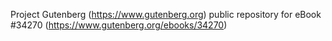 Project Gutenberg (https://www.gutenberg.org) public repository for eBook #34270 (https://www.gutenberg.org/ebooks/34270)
***
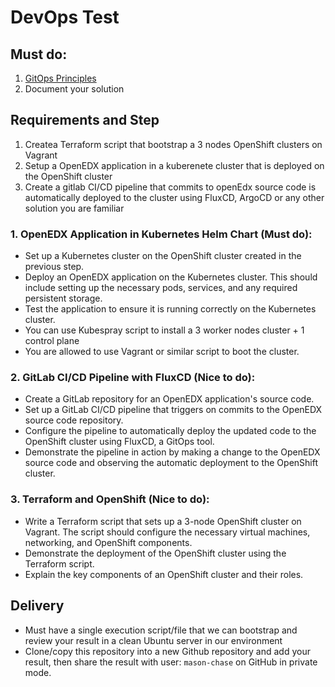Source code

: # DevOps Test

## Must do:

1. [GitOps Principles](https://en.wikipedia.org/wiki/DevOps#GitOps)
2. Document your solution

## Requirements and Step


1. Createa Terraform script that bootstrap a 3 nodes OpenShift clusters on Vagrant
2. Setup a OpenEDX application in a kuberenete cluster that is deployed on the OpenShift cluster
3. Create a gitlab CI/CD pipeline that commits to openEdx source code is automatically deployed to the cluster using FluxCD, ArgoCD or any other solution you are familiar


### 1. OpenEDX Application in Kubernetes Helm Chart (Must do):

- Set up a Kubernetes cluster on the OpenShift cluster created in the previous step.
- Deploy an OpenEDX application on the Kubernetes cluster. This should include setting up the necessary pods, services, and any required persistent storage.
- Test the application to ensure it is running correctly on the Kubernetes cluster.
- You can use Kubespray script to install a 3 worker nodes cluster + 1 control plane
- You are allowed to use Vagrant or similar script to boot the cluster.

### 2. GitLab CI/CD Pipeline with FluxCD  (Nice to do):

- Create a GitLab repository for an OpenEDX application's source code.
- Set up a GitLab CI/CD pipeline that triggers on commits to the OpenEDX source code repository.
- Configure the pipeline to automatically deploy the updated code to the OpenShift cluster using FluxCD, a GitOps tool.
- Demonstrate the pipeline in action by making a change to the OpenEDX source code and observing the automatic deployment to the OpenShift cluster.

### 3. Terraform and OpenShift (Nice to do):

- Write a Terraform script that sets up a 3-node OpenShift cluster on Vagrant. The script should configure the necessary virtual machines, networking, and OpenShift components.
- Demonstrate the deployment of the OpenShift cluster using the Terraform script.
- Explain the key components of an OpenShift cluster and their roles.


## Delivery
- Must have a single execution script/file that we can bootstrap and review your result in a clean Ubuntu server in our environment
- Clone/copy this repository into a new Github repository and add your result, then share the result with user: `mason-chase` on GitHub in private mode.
***
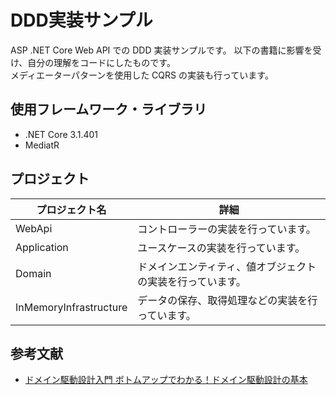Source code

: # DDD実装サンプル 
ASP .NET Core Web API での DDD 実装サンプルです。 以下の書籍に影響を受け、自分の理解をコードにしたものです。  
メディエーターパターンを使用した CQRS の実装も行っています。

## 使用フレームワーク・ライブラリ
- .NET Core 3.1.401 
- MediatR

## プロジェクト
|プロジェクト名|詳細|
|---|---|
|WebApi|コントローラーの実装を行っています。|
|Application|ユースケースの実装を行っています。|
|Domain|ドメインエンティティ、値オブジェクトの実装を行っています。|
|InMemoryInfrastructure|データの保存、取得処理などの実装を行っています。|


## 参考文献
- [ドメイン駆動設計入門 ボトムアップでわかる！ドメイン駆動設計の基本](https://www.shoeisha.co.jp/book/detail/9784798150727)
***
-- WORK REQUIRED --
Lines of the material may hold the string "bootstrap". Copy each one that does.

-- TASK RESULT --
1. Createa Terraform script that bootstrap a 3 nodes OpenShift clusters on Vagrant
- Must have a single execution script/file that we can bootstrap and review your result in a clean Ubuntu server in our environment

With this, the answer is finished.